Unveiling the Remarkable Stability and Catalytic Activity of a 6-Electron Superatomic Ag 30 Nanocluster for CO 2 Electroreduction.

Nanocluster catalysts face a significant challenge in striking the right balance between stability and catalytic activity. Here, we present a thiacalix[4]arene-protected 6-electron [Ag 30 (TC4A) 4 ( i PrS) 8 ] nanocluster that demonstrates both high stability and catalytic activity. The Ag 30 nanocluster features a metallic core, Ag 10 4+ , consisting of two Ag 3 triangles and one Ag 4 square, shielded by four {Ag 5 @(TC4A) 4 } staple motifs. Based on DFT calculations, the Ag 10 4+ metallic kernel can be viewed as a trimer comprising 2-electron superatomic units, exhibiting a valence electron structure similar to that of the Be 3 molecule. Notably, this is the first crystallographic evidence of the trimerization of 2-electron superatomic units.

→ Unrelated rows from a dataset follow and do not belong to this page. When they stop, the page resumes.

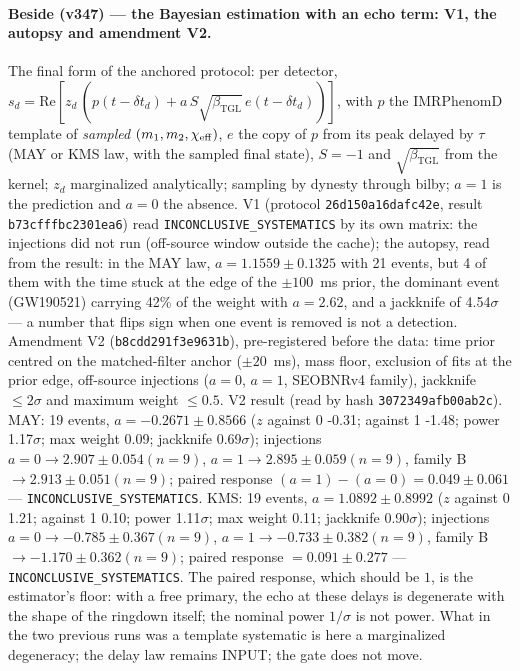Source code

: \documentclass[11pt]{article}
\newcommand{\bTGL}{\beta_{\mathrm{TGL}}}\newcommand{\Msun}{M_{\odot}}\newcommand{\TGL}{\mathrm{TGL}}
\theoremstyle{definition}\newtheorem{deriv}{Derivation}
\begin{document}
\paragraph*{Beside (v347) --- the Bayesian estimation with an echo term: V1, the autopsy and amendment V2.} The final form of the anchored protocol: per detector, $s_d=\mathrm{Re}[z_d\,(p(t-\delta t_d)+a\,S\sqrt{\bTGL}\,e(t-\delta t_d))]$, with $p$ the IMRPhenomD template of \emph{sampled} $(m_1,m_2,\chi_{\rm eff})$, $e$ the copy of $p$ from its peak delayed by $\tau$ (MAY or KMS law, with the sampled final state), $S=-1$ and $\sqrt{\bTGL}$ from the kernel; $z_d$ marginalized analytically; sampling by dynesty through bilby; $a=1$ is the prediction and $a=0$ the absence. V1 (protocol \texttt{26d150a16dafc42e}, result \texttt{b73cfffbc2301ea6}) read \texttt{INCONCLUSIVE\_SYSTEMATICS} by its own matrix: the injections did not run (off-source window outside the cache); the autopsy, read from the result: in the MAY law, $a=1.1559\pm0.1325$ with 21 events, but 4 of them with the time stuck at the edge of the $\pm100$~ms prior, the dominant event (GW190521) carrying 42\% of the weight with $a=2.62$, and a jackknife of 4.54$\sigma$ --- a number that flips sign when one event is removed is not a detection. Amendment V2 (\texttt{b8cdd291f3e9631b}), pre-registered before the data: time prior centred on the matched-filter anchor ($\pm20$~ms), mass floor, exclusion of fits at the prior edge, off-source injections ($a=0$, $a=1$, SEOBNRv4 family), jackknife $\le2\sigma$ and maximum weight $\le0.5$. V2 result (read by hash \texttt{3072349afb00ab2c}). MAY: 19 events, $a=-0.2671\pm0.8566$ ($z$ against 0 -0.31; against 1 -1.48; power 1.17$\sigma$; max weight 0.09; jackknife 0.69$\sigma$); injections $a{=}0\to2.907\pm0.054 (n=9)$, $a{=}1\to2.895\pm0.059 (n=9)$, family B $\to2.913\pm0.051 (n=9)$; paired response $(a{=}1)-(a{=}0)=0.049\pm0.061$ --- \texttt{INCONCLUSIVE\_SYSTEMATICS}. KMS: 19 events, $a=1.0892\pm0.8992$ ($z$ against 0 1.21; against 1 0.10; power 1.11$\sigma$; max weight 0.11; jackknife 0.90$\sigma$); injections $a{=}0\to-0.785\pm0.367 (n=9)$, $a{=}1\to-0.733\pm0.382 (n=9)$, family B $\to-1.170\pm0.362 (n=9)$; paired response $=0.091\pm0.277$ --- \texttt{INCONCLUSIVE\_SYSTEMATICS}. The paired response, which should be $1$, is the estimator's floor: with a free primary, the echo at these delays is degenerate with the shape of the ringdown itself; the nominal power $1/\sigma$ is not power. What in the two previous runs was a template systematic is here a marginalized degeneracy; the delay law remains INPUT; the gate does not move.
\end{document}
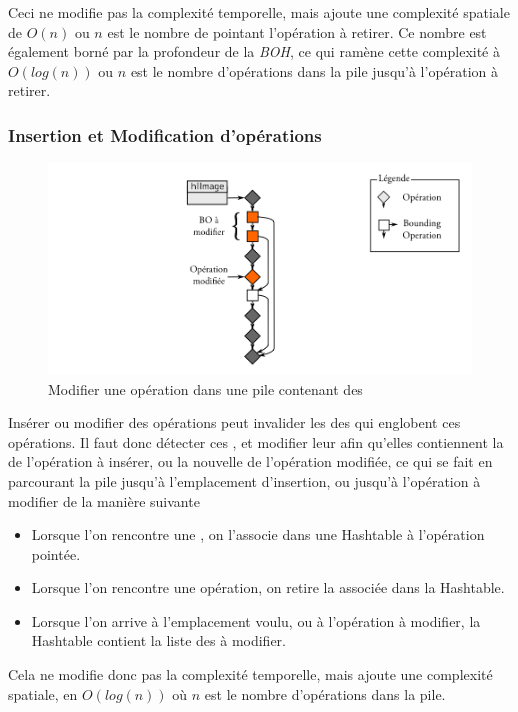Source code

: 			Ceci ne modifie pas la complexité temporelle, mais ajoute une complexité spatiale
			de $O(n)$ ou $n$ est le nombre de \BO pointant l'opération à retirer. Ce nombre est également borné par
			la profondeur de la \emph{BOH}, ce qui ramène cette complexité à $O(log(n))$ ou $n$ est le nombre d'opérations dans
			la pile jusqu'à l'opération à retirer. 

			\subsubsection{Insertion et Modification d'opérations}
			\begin{figure}[ht]
				\centering
				\includegraphics[width=\textwidth]{images/bo-modify} 
				\caption{Modifier une opération dans une pile contenant des \BO}
				\label{fig:bo-modify}
			\end{figure}
			Insérer ou modifier des opérations peut invalider les \BB des \BO qui englobent ces opérations. Il faut
			donc détecter ces \BO, et modifier leur \BB afin qu'elles contiennent la \BB de l'opération à insérer, ou la
			nouvelle \BB de l'opération modifiée, ce qui se fait en parcourant la pile jusqu'à l'emplacement d'insertion,
			ou jusqu'à l'opération à modifier de la manière suivante
			\begin{itemize}
				\item Lorsque l'on rencontre une \BO, on l'associe dans une Hashtable à l'opération pointée.
				\item Lorsque l'on rencontre une opération, on retire la \BO associée dans la Hashtable.
				\item Lorsque l'on arrive à l'emplacement voulu, ou à l'opération à modifier, la Hashtable
				contient la liste des \BO à modifier.
			\end{itemize}
			Cela ne modifie donc pas la complexité temporelle, mais ajoute une complexité spatiale, en $O(log(n))$ où $n$
			est le nombre d'opérations dans la pile.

Ag 30 can reduce CO 2 into CO with a Faraday efficiency of 93.4% at -0.9 V versus RHE along with excellent long-term stability. Its catalytic activity is far superior to that of the chain-like Ag I polymer ∞ 1 {[H 2 Ag 5 (TC4A)( i PrS) 3 ]} ( ∞ 1 Ag n ), with the composition similar to Ag 30 . DFT calculations elucidated the catalytic mechanism to clarify the contrasting catalytic performances of the Ag 30 and ∞ 1 Ag n polymers and disclosed that the intrinsically higher activity of Ag 30 may be due to the greater stability of the dual adsorption mode of the *COOH intermediate on the metallic core.